Read Bhutan
February 20, 2010The alpine community of Ura in Bumthang gets a library of its own through Rural Education and Development (Read) Global. METHO DEMA finds out more about the idea that gave birth to the community library.
On a trek in Nepal during the late 1980’s, Dr Antonia Neubauer, fondly known as Toni to her employees, asked her Nepali guide what he wished most for his home village. “A library” was the answer. From that fateful day in Nepal, the journey has brought Toni’s initiative to Bhutan today.
In November 2008, Read Global signed an MoU with the Royal Education Council (REC) of Bhutan to establish a Read Bhutan office in Thimphu. Read Global was launched in 1991 as the non-profit arm of Myths and Mountains, a cultural travel agency founded by Dr Antonia Neubauer in the late 1980’s. Currently headquartered in Washington DC, it has country offices in Nepal and India.
Like the Read Global office, Read Bhutan’s mission is to empower rural communities using a replicable model for sustainable educational, economic and community development that pairs non-profit libraries with for-profit ventures.

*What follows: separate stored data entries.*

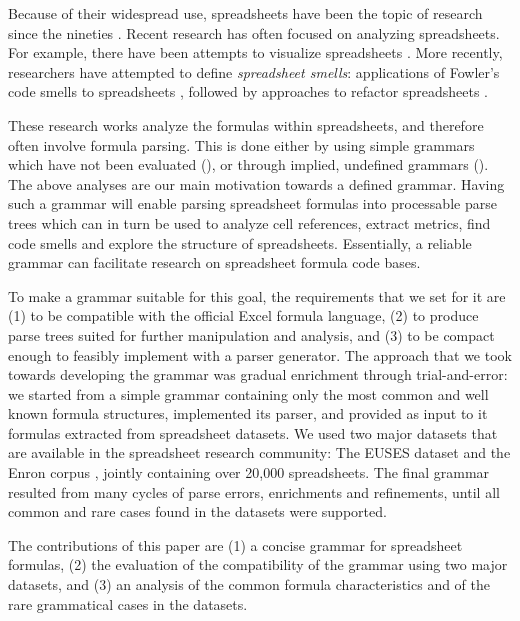 \documentclass[conference]{IEEEtran}
\begin{document}
Because of their widespread use, spreadsheets have been the topic of research since the nineties \cite{DBLP:journals/sigplan/BellP93}. Recent research has often focused on analyzing spreadsheets. For example, there have been attempts to visualize spreadsheets \cite{DBLP:conf/icse/HermansPD11, Shio1999}. More recently, researchers have attempted to define \emph{spreadsheet smells}: applications of Fowler's code smells to spreadsheets \cite{DBLP:conf/icse/HermansPD12, DBLP:conf/icsm/Hermans212}, followed by approaches to refactor spreadsheets \cite{hermans2014bumblebee,badame2012refactoring}.

These research works analyze the formulas within spreadsheets, and therefore often involve formula parsing. This is done either by using simple grammars which have not been evaluated (\cite{badame2012refactoring}), or through implied, undefined grammars (\cite{DBLP:conf/icse/HermansPD11,DBLP:conf/icse/HermansPD12, DBLP:conf/icsm/Hermans212, hermans2014bumblebee}). The above analyses are our main motivation towards a defined grammar. Having such a grammar will enable parsing spreadsheet formulas into processable parse trees which can in turn be used to analyze cell references, extract metrics, find code smells and explore the structure of spreadsheets. Essentially, a reliable grammar can facilitate research on spreadsheet formula code bases.

To make a grammar suitable for this goal, the requirements that we set for it are (1) to be compatible with the official Excel formula language, (2) to produce parse trees suited for further manipulation and analysis, and (3) to be compact enough to feasibly implement with a parser generator. The approach that we took towards developing the grammar was gradual enrichment through trial-and-error: we started from a simple grammar containing only the most common and well known formula structures, implemented its parser, and provided as input to it formulas extracted from spreadsheet datasets. We used two major datasets that are available in the spreadsheet research community: The EUSES dataset \cite{euses} and the Enron corpus \cite{enron}, jointly containing over 20,000 spreadsheets. The final grammar resulted from many cycles of parse errors, enrichments and refinements, until all common and rare cases found in the datasets were supported.

The contributions of this paper are (1) a concise grammar for spreadsheet formulas, (2) the evaluation of the compatibility of the grammar using two major datasets, and (3) an analysis of the common formula characteristics and of the rare grammatical cases in the datasets.
\end{document}
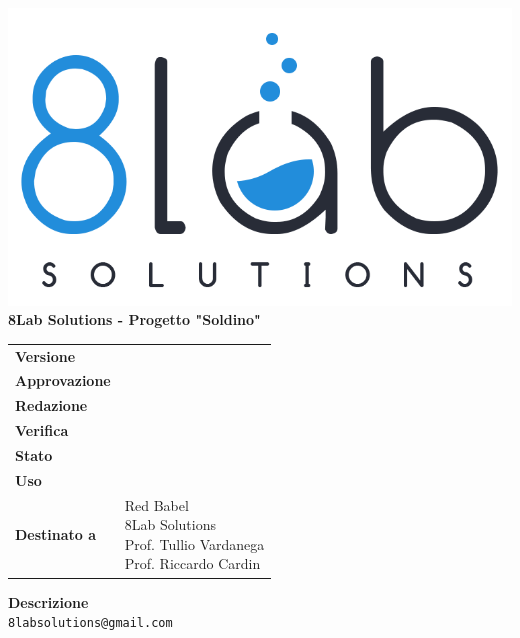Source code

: \thispagestyle{empty}
\begin{titlepage}
	\begin{center}
		\includegraphics[scale = 0.3]{res/images/logo8_crop.png}\\
		\large \textbf{8Lab Solutions - Progetto "Soldino"} \\
		\vfill
		\Huge \textbf{\doctitle}
		\vspace*{\fill}
        
        \vfill
        \large
    \end{center}
	\begin{table}[htbp]
        \centering
        \hspace*{2cm}
        \begin{tabular}{l|l}
            \textbf{Versione} & \rev{} \\
            \textbf{Approvazione} & \approv{} \\
            \textbf{Redazione} & \red{} \\
            \textbf{Verifica} & \ver{} \\
            \textbf{Stato} & \stato{} \\
            \textbf{Uso} & \uso{} \\
            \textbf{Destinato a} & \parbox[t]{5cm}{Red Babel \\8Lab Solutions
            \\Prof. Tullio Vardanega\\Prof. Riccardo Cardin}
        \end{tabular}
    \end{table}
    \begin{center}
        \vfill
        \normalsize
        \textbf{Descrizione}\\
		\describedoc
        \vfill
        \small
        \texttt{8labsolutions@gmail.com}
	\end{center}
\end{titlepage}
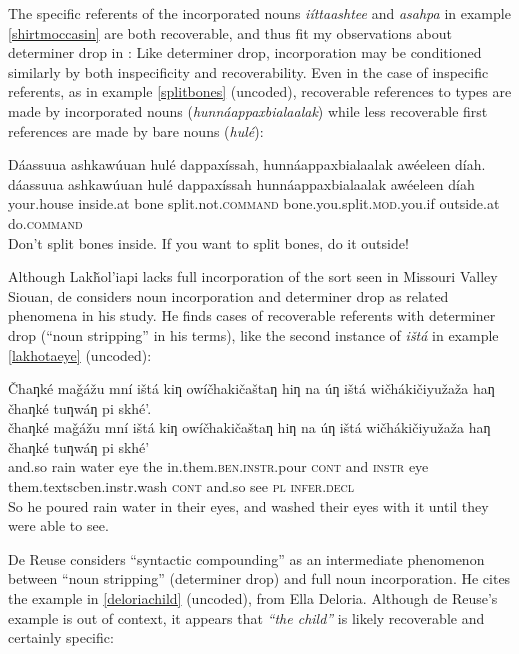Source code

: \documentclass[output=paper]{LSP/langsci}
\begin{document}
	The specific referents of the incorporated nouns \emph{iíttaashtee} and \emph{asahpa} in example \ref{shirtmoccasin} are both recoverable, and thus fit my observations about determiner drop in : Like determiner drop, incorporation may be conditioned similarly by both inspecificity and recoverability. Even in the case of inspecific referents, as in example \ref{splitbones} (uncoded), recoverable references to types are made by incorporated nouns (\emph{‎hunnáappaxbialaalak}) while less recoverable first references are made by bare nouns (\emph{hulé}):
	 
\ea\label{splitbones}
 	Dáassuua ashkawúuan hulé dappaxíssah, hunnáappaxbialaalak awéeleen díah.\footnotemark\\
\gll	dáassuua		ashkawúuan		hulé		dappaxíssah				hunnáappaxbialaalak			awéeleen		díah\\
	your.house		inside.at		bone		split.not.\textsc{command}	bone.you.split.\textsc{mod}.you.if	outside.at		do.\textsc{command}\\
\glt	Don’t split bones inside. If you want to split bones, do it outside! 
\z

	Although Lakȟol’iapi lacks full incorporation of the sort seen in Missouri Valley Siouan, de \citet{Reuse1994} considers noun incorporation and determiner drop as related phenomena in his study. He finds cases of recoverable referents with determiner drop (“noun stripping” in his terms), like the second instance of \emph{ištá} in example \ref{lakhotaeye} (uncoded):
	
\ea\label{lakhotaeye}
 	Čhaƞké maǧážu mní ištá kiƞ owíčhakičaštaƞ hiƞ na úƞ ištá wičhákičiyužaža haƞ čhaƞké tuƞwáƞ pi skhé’.\footnotemark\\
\gll	čhaƞké	maǧážu	mní	ištá	kiƞ	owíčhakičaštaƞ			hiƞ			na	úƞ			ištá		wičhákičiyužaža			haƞ			čhaƞké		tuƞwáƞ	pi		skhé’\\
	and.so	rain		water	eye	the	in.them.\textsc{ben.instr}.pour	\textsc{cont}	and	\textsc{instr}	eye		them.textsc{ben.instr}.wash	\textsc{cont}	and.so	see		\textsc{pl}	\textsc{infer.decl}\\
\glt	So he poured rain water in their eyes, and washed their eyes with it until they were able to see.
\z

De Reuse considers “syntactic compounding” as an intermediate phenomenon between “noun stripping” (determiner drop) and full noun incorporation. He cites the example in \ref{deloriachild} (uncoded), from Ella Deloria. Although de Reuse’s example is out of context, it appears that \emph{“the child”} is likely recoverable and certainly specific:
\end{document}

Read began its journey by working to alleviate poverty and illiteracy in Nepal – one village, one person, at a time. It first began with eight porters carrying 900 books and a card catalog over an 11,800-foot pass down into the tiny Nepali community of Junbesi where locals had never seen 900 books at one time in their lives. Nearly more than one and half decade later, the community of Ura will see that history being repeated as the first Read Bhutan library is to be inaugurated there.
Read Model bears 80 percent to 85 percent of the total cost of the project, while the community contributes the rest either in the form of labour or land, if not in cash.
Read Bhutan provides seed design, build, furnish, and stock libraries, train librarians, and launch an income-generating business in each rural community to help pay for the library in the long run. Communities interested to have a Community Library and Resource Centre (CLRC) will have to submit a proposal to Read Bhutan office.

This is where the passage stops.